I have a DataFrame
containing the columns lat
and lng
. I also have FeatureCollection
geojson that contains a polygon. Given this polygon, how can I segment my df
and select only the rows that are within the given polygon in an efficient way? I want to avoid looping over the df
and checking each element manually.
d = {'lat' : [0,0.1,-0.1,0.4],
'lng' : [50,50.1,49.6,49.5]}
df = pd.DataFrame(d)
This is the feature collection that displays 1 polygon and the 4 points. As you can see, only the last point is outside.
{
"type": "FeatureCollection",
"features": [
{
"type": "Feature",
"properties": {},
"geometry": {
"type": "Polygon",
"coordinates": [
[
[
0,
49
],
[
0.6,
50
],
[
0.1,
52
],
[
-1,
51
],
[
0,
49
]
]
]
}
},
{
"type": "Feature",
"properties": {},
"geometry": {
"type": "Point",
"coordinates": [
0,
50
]
}
},
{
"type": "Feature",
"properties": {},
"geometry": {
"type": "Point",
"coordinates": [
0.1,
50.1
]
}
},
{
"type": "Feature",
"properties": {},
"geometry": {
"type": "Point",
"coordinates": [
-0.1,
49.6
]
}
},
{
"type": "Feature",
"properties": {},
"geometry": {
"type": "Point",
"coordinates": [
0.4,
49.5
]
}
}
]
}
this map displays the polygon and points.

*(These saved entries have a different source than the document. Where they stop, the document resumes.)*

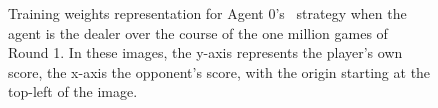 \begin{figure}
\caption{%
	Training weights representation for Agent 0's \handmaxavg\
	strategy when the agent is the dealer
	over the course of the one million games of Round 1.
	In these images, the y-axis represents the player's own score,
	the x-axis the opponent's score,
	with the origin starting at the top-left of the image.
}
\label{fig:r1-flip}
\end{figure}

Edit: The following is the code that I have at the moment, but as you can expect, it is very slow.
from shapely.geometry import shape, Point
# check each polygon to see if it contains the point
for feature in feature_collection['features']:
polygon = shape(feature['geometry'])
for index, row in dfr.iterrows():
point = Point(row.location_lng, row.location_lat)
if polygon.contains(point):
print('Found containing polygon:', feature)
where dfr
is my DataFrame
containing location_lat
and location_lng
. The feature_collection
is a geojson Feature Collection that has only polygons (note that the example of geojson above is just for explaining the question, it only has 1 polygon and has some points to ilustrate the question).